MMOment of Truth: Grind equals profits for companies (both in the form of longer sub fee collection, and minimizing development costs)

Sad Truth: Inclusive of the above statements, MMO companies don’t treat their customers very well. [insert any analogy here that shows the longer a company forces a customer to wait for something, or to receive their item, or charges more to one customer for the same item than another customer, etc etc – the poorer the customer feels]

Solution 1: Develop a fun game that doesn’t have grind as it’s core, “innovating” feature (not going to happen anytime soon)

Solution 2: Enhance the experience with Real Money Transactions (community has a hard time accepting the current iterations of the model)

Solution 3: After the break! (oh, how I love cliffhangers)

Grind Access Hybridization. (GAH for short. You know you love that acronym. GAH!)

I am sure the statement “The first time you experience something in an MMO it is new, and hence not a grind” would be acceptable. I mean, The Nesingwary Quests were fun the first time. Repetitive killing, sure, but who knew what other beasts you would have to face – and what was at the pinnacle of the quest? Insert Nesingwary BC ver 2.0, and Nesingwary LK ver 3.0, and it’s not quite as exciting. The first character you level to max is the adventure, not so bad! When you have to repeat that content – not so good. GAH!

The first time you save up all your hard gold, master the AH to make more, and spend hours farming herbs/nodes for that final top up to buy a $5000 epic flying mount? Not so bad – it’s an achievement! The second or third time you have to do it? GAH!

Your first Giant Epic Purple Drop after beating a boss instance – thrilling! The 41st time you defeat that boss on your third max level character? (say it with me) GAH!

[editor’s note: I had a hard time sleeping last night, and dreamt of informercials. I’m sorry for bringing it here]

Grind Access Hybridization sounds so fancy! So intriguing! What in the hell does it do? Do you want to hear more?


Well, here you go! You lifelong WoW players won’t believe this, and it is sooo crazy – but it will ease the grind and make you feel all pretty, popular and important!


BOA. Bind on Account.
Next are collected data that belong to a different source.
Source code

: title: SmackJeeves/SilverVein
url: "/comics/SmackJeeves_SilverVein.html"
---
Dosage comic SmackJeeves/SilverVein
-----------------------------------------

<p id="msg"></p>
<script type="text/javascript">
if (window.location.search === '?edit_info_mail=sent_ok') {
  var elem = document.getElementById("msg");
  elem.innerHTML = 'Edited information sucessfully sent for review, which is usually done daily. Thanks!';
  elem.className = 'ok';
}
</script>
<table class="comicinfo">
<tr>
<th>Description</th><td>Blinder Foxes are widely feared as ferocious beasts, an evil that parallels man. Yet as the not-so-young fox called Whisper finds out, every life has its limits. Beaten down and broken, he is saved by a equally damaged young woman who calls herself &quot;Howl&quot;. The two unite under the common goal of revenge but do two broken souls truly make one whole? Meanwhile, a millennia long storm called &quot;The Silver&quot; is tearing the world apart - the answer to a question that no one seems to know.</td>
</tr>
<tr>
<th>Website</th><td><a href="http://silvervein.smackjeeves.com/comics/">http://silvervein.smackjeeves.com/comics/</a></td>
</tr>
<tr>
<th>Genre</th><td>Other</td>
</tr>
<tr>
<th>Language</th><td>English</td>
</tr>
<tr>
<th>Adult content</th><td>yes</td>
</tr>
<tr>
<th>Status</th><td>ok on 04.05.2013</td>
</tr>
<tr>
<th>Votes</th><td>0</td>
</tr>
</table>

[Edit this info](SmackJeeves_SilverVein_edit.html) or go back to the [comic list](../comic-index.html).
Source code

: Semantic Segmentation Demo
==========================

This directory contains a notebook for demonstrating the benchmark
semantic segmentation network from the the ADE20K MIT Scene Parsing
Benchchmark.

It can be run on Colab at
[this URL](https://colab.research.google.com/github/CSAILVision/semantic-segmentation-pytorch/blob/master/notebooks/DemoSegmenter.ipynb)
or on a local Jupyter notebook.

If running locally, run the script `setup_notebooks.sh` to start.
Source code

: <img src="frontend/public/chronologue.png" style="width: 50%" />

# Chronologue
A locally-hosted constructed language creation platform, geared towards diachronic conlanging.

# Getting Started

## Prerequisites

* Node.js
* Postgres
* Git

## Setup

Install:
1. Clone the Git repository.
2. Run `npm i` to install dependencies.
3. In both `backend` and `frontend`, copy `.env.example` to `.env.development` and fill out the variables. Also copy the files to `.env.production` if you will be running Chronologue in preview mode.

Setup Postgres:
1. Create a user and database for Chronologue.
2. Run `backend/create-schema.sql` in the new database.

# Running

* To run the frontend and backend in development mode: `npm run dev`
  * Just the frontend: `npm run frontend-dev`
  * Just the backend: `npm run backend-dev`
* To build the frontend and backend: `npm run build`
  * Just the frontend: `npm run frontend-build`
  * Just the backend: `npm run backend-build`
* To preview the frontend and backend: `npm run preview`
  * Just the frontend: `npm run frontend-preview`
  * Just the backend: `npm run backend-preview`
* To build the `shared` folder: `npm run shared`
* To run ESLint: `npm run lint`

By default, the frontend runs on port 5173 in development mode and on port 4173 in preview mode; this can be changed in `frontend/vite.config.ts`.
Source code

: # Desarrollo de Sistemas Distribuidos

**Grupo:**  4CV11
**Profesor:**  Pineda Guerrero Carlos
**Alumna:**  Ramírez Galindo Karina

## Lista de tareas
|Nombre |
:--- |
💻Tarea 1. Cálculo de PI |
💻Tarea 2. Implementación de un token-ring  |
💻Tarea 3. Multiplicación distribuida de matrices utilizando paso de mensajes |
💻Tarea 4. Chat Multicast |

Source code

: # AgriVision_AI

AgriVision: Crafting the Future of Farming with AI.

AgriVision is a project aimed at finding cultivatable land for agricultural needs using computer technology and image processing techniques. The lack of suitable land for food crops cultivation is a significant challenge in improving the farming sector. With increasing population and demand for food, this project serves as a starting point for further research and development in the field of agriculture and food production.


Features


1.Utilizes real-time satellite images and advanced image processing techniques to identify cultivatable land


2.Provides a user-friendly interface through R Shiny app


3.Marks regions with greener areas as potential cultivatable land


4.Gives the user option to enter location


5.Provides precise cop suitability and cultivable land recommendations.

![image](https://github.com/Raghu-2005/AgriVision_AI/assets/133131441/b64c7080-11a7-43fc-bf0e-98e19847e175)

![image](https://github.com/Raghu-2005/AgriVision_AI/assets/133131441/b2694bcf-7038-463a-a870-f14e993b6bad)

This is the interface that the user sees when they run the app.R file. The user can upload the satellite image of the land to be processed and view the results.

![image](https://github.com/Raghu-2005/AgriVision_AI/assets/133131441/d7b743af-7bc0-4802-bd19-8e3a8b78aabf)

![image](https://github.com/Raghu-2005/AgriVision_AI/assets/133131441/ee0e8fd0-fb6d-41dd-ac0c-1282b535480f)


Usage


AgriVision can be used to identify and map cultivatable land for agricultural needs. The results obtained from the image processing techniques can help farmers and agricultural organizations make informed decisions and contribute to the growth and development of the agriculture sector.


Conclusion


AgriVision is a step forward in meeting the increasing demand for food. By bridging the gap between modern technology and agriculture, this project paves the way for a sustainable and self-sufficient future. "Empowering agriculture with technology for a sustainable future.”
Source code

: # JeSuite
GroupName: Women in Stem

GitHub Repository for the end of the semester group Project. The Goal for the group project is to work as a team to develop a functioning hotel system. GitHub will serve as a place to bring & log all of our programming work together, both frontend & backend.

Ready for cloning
All your items – vanity, collected, earned, tradeskills, titles, mounts, rep grinds, levels, instance access – you name it – if you have done it once, you don’t have to do it again – IF you don’t want to! The Grind Access Hybridization model rewards customers without marginalizing content (heck, if you have done it once that is fair enough). You can pass that epic mount from character to character. You can pass that epic armor/weapon to anyone on your character select screen (if useable by that class). Since you have such limited content, you allow your customers to enjoy that limited content in the context (characters) that they choose. Hey, they already did it at least once – why force them to do it again?

GAH, it’s so simple.

Buy now, limited quantities, and if you purchase in the next 15 minutes you receive the album “All the MMO’s I’ve loved before” absolutely free.

9 comments / Add your comment below

  1. Ok, so the question that begs is this: how would you level your alts? I mean, when you have 800 alts (like I do, and still borrow yours on occasion…), how do you get them to max level?
    And, granted, there are BOA items in game now, and they are pretty darn spiffy, though the “end game” raid items do outshine them by far. Since I have nothing else to spend the “currency” on, I use them to buy shiney stuff for my alts… vendor garbage as they level = mass $ by the time max level is reached, as most of the BOA items will be better than what gets picked up along the way.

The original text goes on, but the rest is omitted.